* _SOURCE RECORDS_

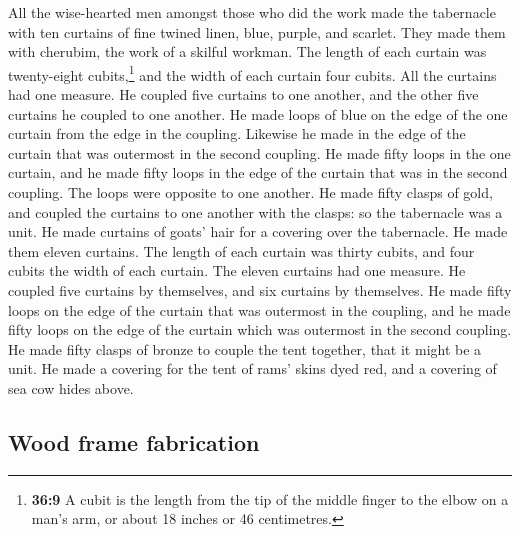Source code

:  All the wise-hearted men amongst those who did the work
made the tabernacle with ten curtains of fine twined linen, blue,
purple, and scarlet. They made them with cherubim, the work of a skilful
workman.  The length of each curtain was twenty-eight
cubits,\footnote{\textbf{36:9} A cubit is the length from the tip of the
  middle finger to the elbow on a man's arm, or about 18 inches or 46
  centimetres.} and the width of each curtain four cubits. All the
curtains had one measure.  He coupled five curtains to
one another, and the other five curtains he coupled to one another.
 He made loops of blue on the edge of the one curtain
from the edge in the coupling. Likewise he made in the edge of the
curtain that was outermost in the second coupling.  He
made fifty loops in the one curtain, and he made fifty loops in the edge
of the curtain that was in the second coupling. The loops were opposite
to one another.  He made fifty clasps of gold, and
coupled the curtains to one another with the clasps: so the tabernacle
was a unit.  He made curtains of goats' hair for a
covering over the tabernacle. He made them eleven curtains.
 The length of each curtain was thirty cubits, and four
cubits the width of each curtain. The eleven curtains had one measure.
 He coupled five curtains by themselves, and six curtains
by themselves.  He made fifty loops on the edge of the
curtain that was outermost in the coupling, and he made fifty loops on
the edge of the curtain which was outermost in the second coupling.
 He made fifty clasps of bronze to couple the tent
together, that it might be a unit.  He made a covering
for the tent of rams' skins dyed red, and a covering of sea cow hides
above.

\hypertarget{wood-frame-fabrication}{%
\subsection{Wood frame fabrication}\label{wood-frame-fabrication}}

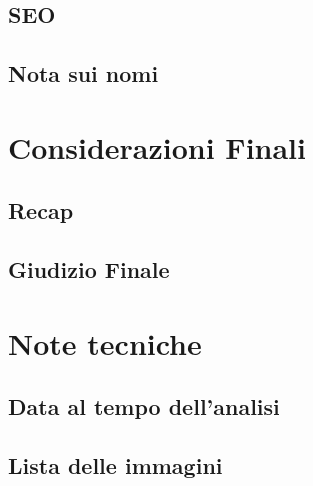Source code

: \documentclass[a4paper, oneside, openany, dvipsnames, table]{article}
\begin{document}
	\subsection{SEO}
		
	\subsection{Nota sui nomi}
		

	
\newpage
\section{Considerazioni Finali}
	\subsection{Recap}
		
	\subsection{Giudizio Finale}
		
\newpage
\section{Note tecniche}
	\subsection{Data al tempo dell'analisi}
		
	\subsection{Lista delle immagini}
		
\end{document}
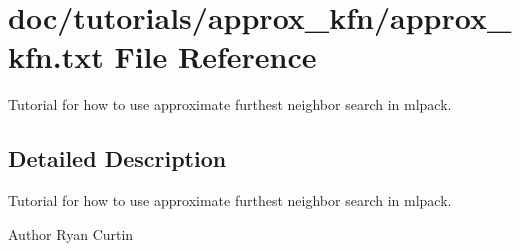 \section{doc/tutorials/approx\+\_\+kfn/approx\+\_\+kfn.txt File Reference}
\label{approx__kfn_8txt}


Tutorial for how to use approximate furthest neighbor search in mlpack.  




\subsection{Detailed Description}
Tutorial for how to use approximate furthest neighbor search in mlpack. 

\begin{DoxyAuthor}{Author}
Ryan Curtin 
\end{DoxyAuthor}
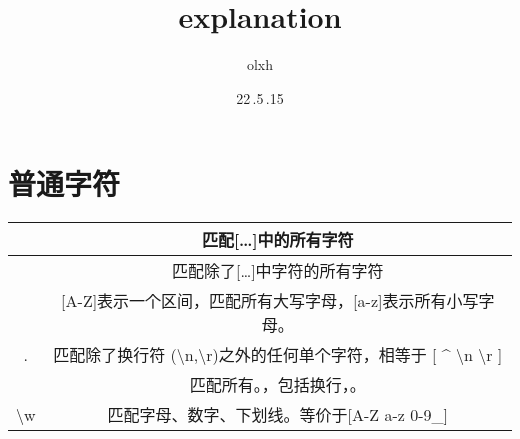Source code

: \documentclass[11pt,twoside,a4paper]{article}
\begin{document}
    \title{explanation}
    \author{olxh}
    \date{22\,.5\,.15}
    

    \maketitle


    \section{普通字符}
    

    \begin{tabular}{|c|c|}
        \hline
        [ABC] & 匹配[\ldots]中的所有字符\\
        \hline
        [ \^{} ABC ] & 匹配除了[\ldots]中字符的所有字符\\
        \hline
        [A-Z] & [A-Z]表示一个区间，匹配所有大写字母，[a-z]表示所有小写字母。\\
        \hline
        . & 匹配除了换行符 (\textbackslash n,\textbackslash r)之外的任何单个字符，相等于 [ \^{} \textbackslash n \textbackslash r ] \\
        \hline
        [\textbackslash s\textbackslash S] & 匹配所有。，包括换行，。\\
        \hline
        \textbackslash w & 匹配字母、数字、下划线。等价于[A-Z a-z 0-9\_]\\
    \end{tabular}
        
        
    
\end{document}
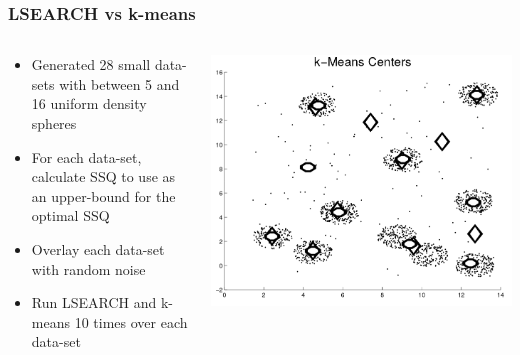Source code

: \documentclass{beamer}
\begin{document}
\frame
{
  \frametitle{LSEARCH vs k-means}
  
  \begin{columns}
  
    \begin{column}{0.5\textwidth}
       \begin{itemize}
          \item{Generated 28 small data-sets with between 5 and 16 uniform density spheres}
          \item{For each data-set, calculate SSQ to use as an upper-bound for the optimal SSQ}
          \item{Overlay each data-set with random noise}
          \item{Run LSEARCH and k-means 10 times over each data-set}
      \end{itemize}
    \end{column}
    
    \begin{column}{0.5\textwidth}
        \begin{center}
         \includegraphics[width=\textwidth]{figures/k-means_clusters.png}      
        \end{center}
    \end{column}
    
  \end{columns}  
}
\end{document}
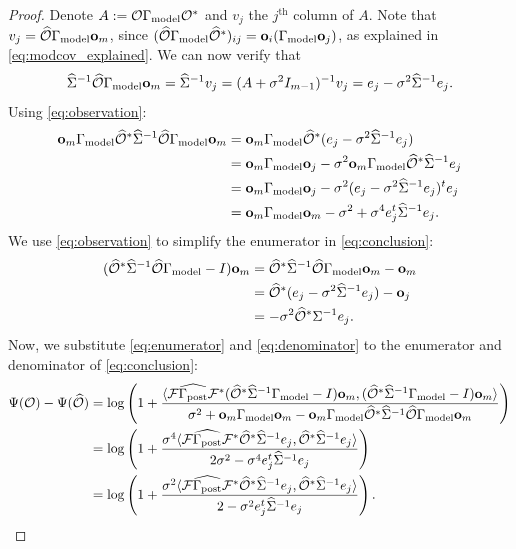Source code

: \documentclass[ba]{imsart}
\newcommand{\obs}{\mathcal{O}}
\newcommand{\fwd}{\mathcal{F}}
\newcommand{\obsm}{\widehat{\obs}}
\newcommand{\Sigmam}{\widehat{\Sigma}}
\newcommand{\postcovm}{\widehat{\Gamma_{\textup{post}}}}
\newcommand{\tar}{\Psi}
\newcommand{\meas}{\mathbf{o}}
\theoremstyle{plain}
\theoremstyle{definition}
\theoremstyle{remark}
\begin{document}
\begin{proof} \label{cor:same_meas_proof}
  Denote $A:= \obs \modcov \obs^*$ and $v_j$ the $j^{\text{th}}$
  column of $A$.  Note that $v_j = \obsm \modcov \meas_m$, since
  $(\obsm \modcov \obsm^*)_{ij} = \meas_i(\modcov \meas_j)$, as
  explained in \eqref{eq:modcov_explained}. We can now verify that
  \begin{equation}\label{eq:observation}
    \Sigmam^{-1} \obsm \modcov \meas_m = \Sigmam^{-1}v_j = (A +\sigma^2I_{m-1})^{-1} v_j =
    e_j -\sigma^2 \Sigmam^{-1}e_j.
  \end{equation}
Using \eqref{eq:observation}:
  \begin{align}\label{eq:denominator}
    \begin{split}
      \meas_m \modcov \obsm^* \Sigmam^{-1} \obsm \modcov \meas_m
      &= \meas_m \modcov \obsm^* ( e_j - \sigma^2 \Sigmam^{-1} e_j )\\
&= \meas_m \modcov \meas_j - \sigma^2 \meas_m \modcov \obsm^* \Sigmam^{-1}e_j \\
&= \meas_m \modcov \meas_j -\sigma^2 (e_j - \sigma^2 \Sigmam^{-1}e_j)^t e_j \\
&= \meas_m \modcov \meas_m -\sigma^2 + \sigma^4 e_j^t\Sigmam^{-1}e_j.
    \end{split}
  \end{align}
  We use \eqref{eq:observation} to simplify the enumerator in
  \eqref{eq:conclusion}:
  \begin{align}\label{eq:enumerator}
    \begin{split}
      (\obsm^* \Sigmam^{-1} \obsm \modcov - I ) \meas_m
      &= \obsm^* \Sigmam^{-1} \obsm \modcov \meas_m - \meas_m \\
&= \obsm^* (e_j - \sigma^2 \Sigmam^{-1} e_j) -\meas_j \\ 
&= -\sigma^2 \obsm^* \Sigma^{-1}e_j. 
    \end{split}
  \end{align}
Now, we substitute \eqref{eq:enumerator} and \eqref{eq:denominator}
  to the enumerator and denominator of \eqref{eq:conclusion}:
\begin{align*}
    \tar( \obs ) - \tar (\obsm ) &=
    \log \left ( 1 + \frac{
      \langle \fwd \postcovm \fwd^* (\obsm^* \Sigmam^{-1} \modcov - I ) \meas_m,
      (\obsm^* \Sigmam^{-1} \modcov - I ) \meas_m \rangle
    }{
      \sigma^2 + \meas_m \modcov \meas_m - \meas_m \modcov \obsm^* \Sigmam^{-1} \obsm \modcov \meas_m 
    }       
    \right ) \\
&= \log \left ( 1 + \frac{\sigma^4
      \langle \fwd \postcovm \fwd^* \obsm^* \Sigmam^{-1} e_j,
      \obsm^* \Sigmam^{-1}e_j \rangle
    }{
      2\sigma^2 - \sigma^4 e_j^t\Sigmam^{-1}e_j 
    }       
    \right ) \\
&= \log \left ( 1 + \frac{\sigma^2
      \langle \fwd \postcovm \fwd^* \obsm^* \Sigmam^{-1} e_j,
      \obsm^* \Sigmam^{-1}e_j \rangle
    }{
      2 - \sigma^2 e_j^t\Sigmam^{-1}e_j 
    }       
    \right ).
  \end{align*}
\end{proof}
\end{document}
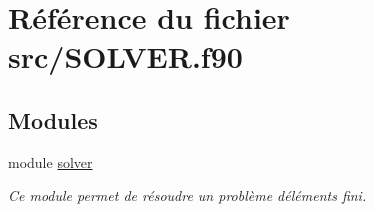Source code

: \hypertarget{_s_o_l_v_e_r_8f90}{}\section{Référence du fichier src/\+S\+O\+L\+V\+ER.f90}
\label{_s_o_l_v_e_r_8f90}
\subsection*{Modules}
\begin{DoxyCompactItemize}
\item 
module \hyperlink{namespacesolver}{solver}
\begin{DoxyCompactList}\small\item\em Ce module permet de résoudre un problème d\textquotesingle{}éléments fini. \end{DoxyCompactList}\end{DoxyCompactItemize}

* _TRY IT_
Take the entries above and return only the lines from the one with "purple, and scarlet." to the one with "The length of each curtain was thirty", both included, unchanged.

* _RESPONSE AREA_
purple, and scarlet. They made them with cherubim, the work of a skilful
workman.  The length of each curtain was twenty-eight
cubits,\footnote{\textbf{36:9} A cubit is the length from the tip of the
  middle finger to the elbow on a man's arm, or about 18 inches or 46
  centimetres.} and the width of each curtain four cubits. All the
curtains had one measure.  He coupled five curtains to
one another, and the other five curtains he coupled to one another.
 He made loops of blue on the edge of the one curtain
from the edge in the coupling. Likewise he made in the edge of the
curtain that was outermost in the second coupling.  He
made fifty loops in the one curtain, and he made fifty loops in the edge
of the curtain that was in the second coupling. The loops were opposite
to one another.  He made fifty clasps of gold, and
coupled the curtains to one another with the clasps: so the tabernacle
was a unit.  He made curtains of goats' hair for a
covering over the tabernacle. He made them eleven curtains.
 The length of each curtain was thirty cubits, and four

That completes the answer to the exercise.